Conan rows towards a dark and apparently deserted island, where they spend the night sleeping near ancient ruins decorated with remarkably lifelike statues. Olivia has a bizarre dream where she witnesses a race of dark-skinned humanoids being transformed into statues by a vengeful god, and is convinced they will come to life in the moonlight. Conan is less than convinced by Olivia's fears; he's more concerned by whatever it is lurking in the jungle, lobbing giant boulders down at the two fugitives.

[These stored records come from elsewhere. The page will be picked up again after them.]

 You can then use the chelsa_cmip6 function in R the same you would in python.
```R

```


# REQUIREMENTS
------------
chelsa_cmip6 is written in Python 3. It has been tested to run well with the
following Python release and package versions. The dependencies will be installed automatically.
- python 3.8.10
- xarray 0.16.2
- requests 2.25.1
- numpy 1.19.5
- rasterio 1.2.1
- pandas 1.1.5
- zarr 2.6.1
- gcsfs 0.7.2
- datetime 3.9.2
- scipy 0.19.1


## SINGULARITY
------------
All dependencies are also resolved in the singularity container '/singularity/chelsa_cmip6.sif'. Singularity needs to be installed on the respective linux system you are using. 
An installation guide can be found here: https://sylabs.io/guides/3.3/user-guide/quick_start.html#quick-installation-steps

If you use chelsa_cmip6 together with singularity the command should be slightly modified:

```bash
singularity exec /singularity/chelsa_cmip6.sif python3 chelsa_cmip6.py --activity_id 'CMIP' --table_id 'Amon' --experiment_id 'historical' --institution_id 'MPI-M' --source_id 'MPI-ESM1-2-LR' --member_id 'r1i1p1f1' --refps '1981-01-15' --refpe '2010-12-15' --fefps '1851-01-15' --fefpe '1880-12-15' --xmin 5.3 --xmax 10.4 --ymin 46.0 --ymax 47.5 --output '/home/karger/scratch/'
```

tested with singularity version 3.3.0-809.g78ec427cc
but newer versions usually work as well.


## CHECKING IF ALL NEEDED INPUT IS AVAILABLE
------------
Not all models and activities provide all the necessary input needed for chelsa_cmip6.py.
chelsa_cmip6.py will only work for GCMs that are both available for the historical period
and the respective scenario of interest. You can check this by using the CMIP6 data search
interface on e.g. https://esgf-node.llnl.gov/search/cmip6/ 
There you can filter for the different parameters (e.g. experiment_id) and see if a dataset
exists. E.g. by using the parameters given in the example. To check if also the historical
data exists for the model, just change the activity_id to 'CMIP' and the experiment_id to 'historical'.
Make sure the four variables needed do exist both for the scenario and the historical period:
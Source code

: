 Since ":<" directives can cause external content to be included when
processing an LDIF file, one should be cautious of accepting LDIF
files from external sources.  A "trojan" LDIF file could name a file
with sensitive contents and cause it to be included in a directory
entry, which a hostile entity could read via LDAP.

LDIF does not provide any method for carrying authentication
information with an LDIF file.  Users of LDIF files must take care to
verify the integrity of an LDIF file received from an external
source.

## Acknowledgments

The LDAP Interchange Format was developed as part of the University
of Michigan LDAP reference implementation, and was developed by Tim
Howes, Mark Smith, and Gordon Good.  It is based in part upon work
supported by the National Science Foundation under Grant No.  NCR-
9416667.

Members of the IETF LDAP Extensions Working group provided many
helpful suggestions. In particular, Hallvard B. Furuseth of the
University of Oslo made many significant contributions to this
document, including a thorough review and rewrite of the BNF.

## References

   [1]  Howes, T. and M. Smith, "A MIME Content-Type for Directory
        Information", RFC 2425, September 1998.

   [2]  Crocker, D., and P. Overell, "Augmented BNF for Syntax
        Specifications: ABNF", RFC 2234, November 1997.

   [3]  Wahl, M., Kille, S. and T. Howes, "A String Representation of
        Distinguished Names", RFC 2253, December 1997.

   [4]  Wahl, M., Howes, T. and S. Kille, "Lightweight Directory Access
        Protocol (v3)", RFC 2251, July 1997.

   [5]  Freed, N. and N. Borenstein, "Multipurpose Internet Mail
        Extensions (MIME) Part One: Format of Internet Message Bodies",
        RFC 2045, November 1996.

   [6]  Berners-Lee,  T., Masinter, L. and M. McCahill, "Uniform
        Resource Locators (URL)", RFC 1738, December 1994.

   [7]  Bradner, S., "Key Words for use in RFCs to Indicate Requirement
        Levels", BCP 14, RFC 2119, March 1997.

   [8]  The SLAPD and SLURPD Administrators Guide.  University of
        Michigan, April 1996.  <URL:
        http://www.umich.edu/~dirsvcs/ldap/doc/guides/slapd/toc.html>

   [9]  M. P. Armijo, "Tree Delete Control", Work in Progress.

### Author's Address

Eventually, a pirate ship arrives on the island. Leaving Olivia hidden in the foliage, Conan challenges their captain, an old rival. He slays the pirate captain, but is knocked unconscious by a stone from another pirate's sling. The pirates capture Conan and drag him to the ruins, where they discuss his fate, before passing out drunk. Meanwhile, Olivia narrowly escapes from a dark figure which pursues her close to the ruins.

Olivia sneaks past the drunken pirates and frees Conan. Soon, Conan slays the dark figure pursuing Olivia, a giant ape, which had also been hurling the boulders at them. As Conan recovers from his battle with the ape, he hears the beginning of a horrific slaughter back at the ruins.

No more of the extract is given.